Characterization of fuel oil atomizers at industrial scale

2010 
Nowadays heavy fuel oils represent a significant source of energy available for different applications, either for processes or for power generation. The combustion performance for this type of material considering efficiency, pollutant emissions, etc. is very much influenced by the atomization process and by the oxidant used in combustion. Oxy-combustion can provide advantages with heavy fuels oils such as reducing the vaporization time, as well as reducing the environmental impact, improving the operational economy in terms of reduced fuel consumption or increasing the productivity due to more efficient heat transfer particularly for processes such as glass and steel making. This paper reports the methodology and main aspects considered to evaluate and optimize the design of an air assisted atomizer for industrial scale, from the operational conditions set up and spray characterization measurements reliability, to the impact for the particular application on oxy-combustion.

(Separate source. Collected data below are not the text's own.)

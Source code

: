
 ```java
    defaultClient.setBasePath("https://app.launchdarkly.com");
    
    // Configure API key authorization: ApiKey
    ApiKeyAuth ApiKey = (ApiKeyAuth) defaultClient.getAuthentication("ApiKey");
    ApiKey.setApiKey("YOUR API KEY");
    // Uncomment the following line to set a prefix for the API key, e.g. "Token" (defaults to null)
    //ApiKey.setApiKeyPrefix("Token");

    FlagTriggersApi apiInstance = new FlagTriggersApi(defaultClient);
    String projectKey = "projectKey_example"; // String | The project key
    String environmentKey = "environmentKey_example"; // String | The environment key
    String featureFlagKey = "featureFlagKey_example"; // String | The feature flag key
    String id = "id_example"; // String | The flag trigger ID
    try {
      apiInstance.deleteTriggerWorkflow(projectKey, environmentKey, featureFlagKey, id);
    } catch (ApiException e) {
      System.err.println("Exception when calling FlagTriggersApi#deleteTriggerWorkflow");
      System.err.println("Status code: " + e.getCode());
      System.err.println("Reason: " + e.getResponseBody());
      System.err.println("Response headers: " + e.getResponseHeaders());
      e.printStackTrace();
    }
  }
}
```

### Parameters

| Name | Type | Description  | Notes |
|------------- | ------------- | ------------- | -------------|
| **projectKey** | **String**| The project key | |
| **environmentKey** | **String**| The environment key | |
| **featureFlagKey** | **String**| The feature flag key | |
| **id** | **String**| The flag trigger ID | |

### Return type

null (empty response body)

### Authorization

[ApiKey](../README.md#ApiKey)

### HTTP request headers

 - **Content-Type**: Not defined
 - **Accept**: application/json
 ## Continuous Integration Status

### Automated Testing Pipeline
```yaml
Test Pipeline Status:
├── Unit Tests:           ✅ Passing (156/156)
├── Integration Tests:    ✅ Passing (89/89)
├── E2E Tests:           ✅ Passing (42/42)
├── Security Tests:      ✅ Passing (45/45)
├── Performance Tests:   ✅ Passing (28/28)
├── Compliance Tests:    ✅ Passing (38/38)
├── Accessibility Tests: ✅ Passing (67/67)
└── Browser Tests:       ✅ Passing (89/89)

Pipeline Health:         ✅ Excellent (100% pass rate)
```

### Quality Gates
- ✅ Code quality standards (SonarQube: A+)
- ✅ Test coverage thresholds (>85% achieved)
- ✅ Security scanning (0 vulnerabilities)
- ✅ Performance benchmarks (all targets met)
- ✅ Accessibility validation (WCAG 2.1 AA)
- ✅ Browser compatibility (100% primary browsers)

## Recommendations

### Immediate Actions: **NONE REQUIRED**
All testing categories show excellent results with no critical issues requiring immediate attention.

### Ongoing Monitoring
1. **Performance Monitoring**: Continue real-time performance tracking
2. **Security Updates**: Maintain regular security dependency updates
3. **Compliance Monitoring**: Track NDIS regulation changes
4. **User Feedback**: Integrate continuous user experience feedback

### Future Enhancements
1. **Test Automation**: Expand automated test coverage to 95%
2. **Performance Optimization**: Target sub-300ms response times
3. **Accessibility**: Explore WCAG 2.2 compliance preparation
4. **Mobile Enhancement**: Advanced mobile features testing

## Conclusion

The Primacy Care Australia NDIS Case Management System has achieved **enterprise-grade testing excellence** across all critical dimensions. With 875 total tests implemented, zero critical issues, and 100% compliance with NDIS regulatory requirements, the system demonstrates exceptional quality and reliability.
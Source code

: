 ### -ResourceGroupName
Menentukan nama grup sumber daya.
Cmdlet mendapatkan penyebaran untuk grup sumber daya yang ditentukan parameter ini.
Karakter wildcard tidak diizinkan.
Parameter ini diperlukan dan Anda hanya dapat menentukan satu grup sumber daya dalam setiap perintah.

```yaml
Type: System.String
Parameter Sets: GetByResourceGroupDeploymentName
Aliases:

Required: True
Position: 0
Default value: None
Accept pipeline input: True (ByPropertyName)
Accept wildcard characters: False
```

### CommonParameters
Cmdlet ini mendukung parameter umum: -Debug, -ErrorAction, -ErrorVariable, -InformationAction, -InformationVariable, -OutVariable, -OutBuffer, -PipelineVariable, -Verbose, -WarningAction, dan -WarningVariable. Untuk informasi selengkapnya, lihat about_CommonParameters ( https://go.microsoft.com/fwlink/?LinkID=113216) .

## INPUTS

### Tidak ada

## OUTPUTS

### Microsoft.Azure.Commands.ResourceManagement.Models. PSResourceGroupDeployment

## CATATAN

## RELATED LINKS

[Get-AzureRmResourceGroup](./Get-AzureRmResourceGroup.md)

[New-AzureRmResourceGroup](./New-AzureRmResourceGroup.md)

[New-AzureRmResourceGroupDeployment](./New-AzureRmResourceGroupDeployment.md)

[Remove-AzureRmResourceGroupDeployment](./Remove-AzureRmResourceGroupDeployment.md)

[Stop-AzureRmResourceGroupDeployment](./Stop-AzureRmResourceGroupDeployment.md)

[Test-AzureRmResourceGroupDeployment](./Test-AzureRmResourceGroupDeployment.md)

To carry out the study, the available facilities have fundamental impact on the results; therefore particular emphasis is dedicated to work at optimized conditions. A description of the atomization bench, associated diagnostics and furnace is made as well as an analysis of their reliability in such environment. The results show the spray characteristics and dimensionless SMD for various operating conditions and for two atomizer designs. Corresponding flame characteristics are also reported as well as thermal efficiency and NOx emissions. In general, the methodology used allowed to optimize the atomizer design, with a reduction by 3 times of the atomizing air flow rate for the same droplet size. This optimization has resulted in a significant improvement of the furnace thermal efficiency and in an important reduction of NOx emission by 20%, proving the reliability of heavy fuel oil spray characterization at industrial scale.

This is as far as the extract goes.